Son récit résume un problème bien plus large : le pastorat est devenu un métier à la fois flou et tentaculaire. Le pasteur serait-il condamné à être un "couteau suisse" aux multiples fonctions, souvent au détriment de sa propre santé spirituelle, mentale, ou familiale ?
Une charge écrasante, un modèle à questionner
L’épuisement pastoral n’est pas un phénomène nouveau. Le document Pastorat 2.0 souligne que "de nombreux pasteurs se plaignent d'être des couteaux suisses" et pointe du doigt un modèle qui mise sur l’accumulation de compétences dans une seule personne. Cette réalité découle d’une ecclésiologie encore très marquée par le modèle clérical : un pasteur formé, ordonné et employé, porteur de toutes les responsabilités de l’église. C'est la professionnalisation du ministère.
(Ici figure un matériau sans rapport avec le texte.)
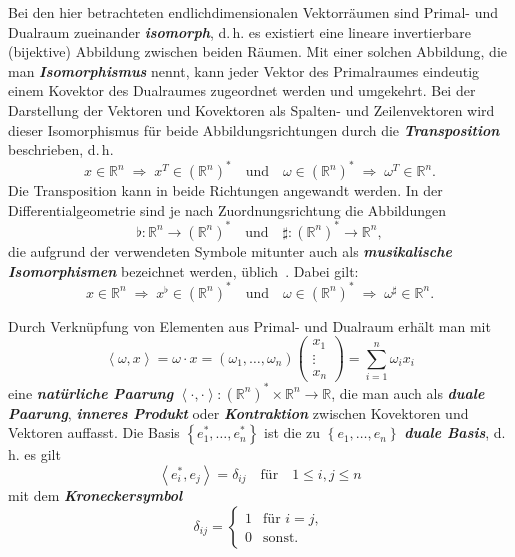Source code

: \begin{remark}
\label{rem:Isomorphismus-Primal-Dual}Bei den hier betrachteten endlichdimensionalen
Vektorräumen sind Primal- und Dualraum zueinander \textbf{\em isomorph},
d.\,h. es existiert eine lineare invertierbare (bijektive) Abbildung
zwischen beiden Räumen. Mit einer solchen Abbildung, die man \textbf{\em Isomorphismus}
nennt, kann jeder Vektor des Primalraumes eindeutig einem Kovektor
des Dualraumes zugeordnet werden und umgekehrt. Bei der Darstellung
der Vektoren und Kovektoren als Spalten- und Zeilenvektoren wird dieser
Isomorphismus für beide Abbildungsrichtungen durch die \textbf{\em Transposition}
beschrieben, d.\,h.
\[
x\in{\mathbb{R}}^{n}\;\Rightarrow\;x^{T}\in({\mathbb{R}}^{n})^{*}\quad\text{und}\quad\omega\in({\mathbb{R}}^{n})^{*}\;\Rightarrow\;\omega^{T}\in{\mathbb{R}}^{n}.
\]
Die Transposition kann in beide Richtungen angewandt werden. In der
Differentialgeometrie sind je nach Zuordnungsrichtung die Abbildungen
\[
\flat:{\mathbb{R}}^{n}\to({\mathbb{R}}^{n})^{*}\quad\text{und}\quad\sharp:({\mathbb{R}}^{n})^{*}\to{\mathbb{R}}^{n},
\]
die aufgrund der verwendeten Symbole mitunter auch als \textbf{\em musikalische
Isomorphismen} bezeichnet werden,
üblich~\cite{marsden2001,bullo2004,jaenich2005}. Dabei gilt:
\[
x\in{\mathbb{R}}^{n}\;\Rightarrow\;x^{\flat}\in({\mathbb{R}}^{n})^{*}\quad\text{und}\quad\omega\in({\mathbb{R}}^{n})^{*}\;\Rightarrow\;\omega^{\sharp}\in{\mathbb{R}}^{n}.
\]
\end{remark}

Durch Verknüpfung von Elementen aus Primal- und Dualraum erhält man
mit
\begin{equation}
\left\langle \omega,x\right\rangle =\omega\cdot x=\left(\omega_{1},\ldots,\omega_{n}\right)\left(\begin{array}{c}
x_{1}\\
\vdots\\
x_{n}
\end{array}\right)=\sum_{i=1}^{n}\omega_{i}x_{i}\label{eq:inneres-produkt}
\end{equation}
eine \textbf{\em natürliche Paarung}  $\left\langle \cdot,\cdot\right\rangle :({\mathbb{R}}^{n})^{*}\times{\mathbb{R}}^{n}\to{\mathbb{R}}$,
die man auch als \textbf{\em duale Paarung}, \textbf{\em inneres Produkt}
oder \textbf{\em Kontraktion} zwischen Kovektoren und Vektoren auffasst.
Die Basis $\left\{ e_{1}^{*},\ldots,e_{n}^{*}\right\} $ ist die zu
$\left\{ e_{1},\ldots,e_{n}\right\} $ \textbf{\em duale Basis}, d.\,h.
es gilt
\[
\left\langle e_{i}^{*},e_{j}\right\rangle =\delta_{ij}\quad\textrm{für}\quad1\leq i,j\leq n
\]
mit dem \textbf{\em Kroneckersymbol}
\[
\delta_{ij}=\left\{ \begin{array}{cl}
1 & \textrm{für }i=j,\\
0 & \textrm{sonst.}
\end{array}\right.
\]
Or, ce modèle est en tension avec le Nouveau Testament. Paul nous décrit une Église où chaque croyant a un rôle actif : "Il a donné les uns comme apôtres, d’autres comme prophètes, d’autres comme évangélistes, d’autres comme pasteurs et docteurs, pour le perfectionnement des saints en vue de l’œuvre du ministère" (Ephésiens 4.11-12) mais aussi "Vous, au contraire, vous êtes une race élue, un sacerdoce royal, une nation sainte, un peuple acquis, afin que vous annonciez les vertus de celui qui vous a appelés des ténèbres à son admirable lumière" (1 Pierre 2:9). Le modèle biblique repose sur une pluralité des ministères, plutôt qu’un pasteur omnipotent, un sacerdoce universel plutôt qu'une professionnalisation de certains.
Alan Hirsch, dans The Forgotten Ways, défend l’idée que l’Église a perdu sa dynamique missionnelle en centralisant le leadership sur une seule figure. Pour lui, c’est en redécouvrant le modèle apostolique et prophétique que l’Église pourra retrouver sa vitalité.
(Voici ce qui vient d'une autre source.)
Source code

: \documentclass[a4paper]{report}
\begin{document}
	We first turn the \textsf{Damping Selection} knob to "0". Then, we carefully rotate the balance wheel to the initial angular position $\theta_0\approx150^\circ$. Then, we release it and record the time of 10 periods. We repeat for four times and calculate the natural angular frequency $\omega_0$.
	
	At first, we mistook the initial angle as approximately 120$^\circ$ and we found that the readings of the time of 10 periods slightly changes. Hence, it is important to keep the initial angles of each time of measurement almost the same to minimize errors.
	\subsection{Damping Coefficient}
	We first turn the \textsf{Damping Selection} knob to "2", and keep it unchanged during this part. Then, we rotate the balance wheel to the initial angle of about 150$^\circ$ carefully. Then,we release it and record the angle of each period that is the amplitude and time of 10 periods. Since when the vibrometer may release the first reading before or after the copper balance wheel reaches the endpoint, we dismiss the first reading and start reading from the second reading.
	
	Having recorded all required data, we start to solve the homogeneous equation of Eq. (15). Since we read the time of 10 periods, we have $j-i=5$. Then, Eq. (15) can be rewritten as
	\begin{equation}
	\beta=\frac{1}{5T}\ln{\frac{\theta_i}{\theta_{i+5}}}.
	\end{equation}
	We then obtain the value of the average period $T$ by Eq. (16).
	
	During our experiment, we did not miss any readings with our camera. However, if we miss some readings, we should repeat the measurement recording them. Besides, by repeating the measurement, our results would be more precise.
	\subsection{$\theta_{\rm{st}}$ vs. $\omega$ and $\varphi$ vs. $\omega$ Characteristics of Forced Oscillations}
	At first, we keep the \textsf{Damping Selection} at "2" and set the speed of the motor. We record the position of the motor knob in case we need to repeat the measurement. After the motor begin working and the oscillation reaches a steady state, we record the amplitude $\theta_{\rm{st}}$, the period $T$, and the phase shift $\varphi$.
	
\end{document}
De "couteau suisse" à "artisan du discipulat"
Plutôt que de voir le pasteur comme un expert universel, pourquoi ne pas revenir à une vision plus organique du ministère ?
Dans les mouvements missionnels et les églises organiques, le leadership est distribué. Le pasteur devient un "facilitateur de ministères" plutôt qu’un gestionnaire unique. Il accompagne, forme et libère les dons des membres de l’église. C’est l’un des piliers de Crossover : chaque croyant est appelé à être disciple et à faire des disciples.
L’approche par compétences, défendue dans Pastorat 2.0, propose d’ailleurs de repenser la formation des pasteurs : au lieu d’apprendre à tout faire, ils devraient développer leurs compétences en fonction de leur appel spécifique et travailler en collégialité.
Un changement de paradigme nécessaire
Mais comment faire ce changement ? Il passe par plusieurs réformes :
Déléguer et faire confiance : Les églises doivent apprendre à donner plus de place aux dons des membres.
Redéfinir les attentes : Arrêter d’idéaliser un pasteur capable de tout faire et accepter une répartition plus saine des responsabilités.
Favoriser la formation continue : La formation des leaders doit être adaptée aux réalités actuelles, plus flexibles et modulables.
Adopter un modèle de leadership collégial : Plutôt qu’un homme seul au sommet, un travail d’équipe qui libère les ministères.
Le pastorat "couteau suisse" est un mythe qui étouffe les vocations et conduit à l’épuisement. Il est temps de repenser le modèle pastoral non comme une charge unique, mais comme un ministère partagé. Pour cela, il faut déconstruire certaines idées héritées et revenir à une vision plus biblique et missionnelle de l'église. Un pasteur n’est pas appelé à tout faire, mais à équiper d’autres pour qu’ensemble, ils fassent grandir le Royaume.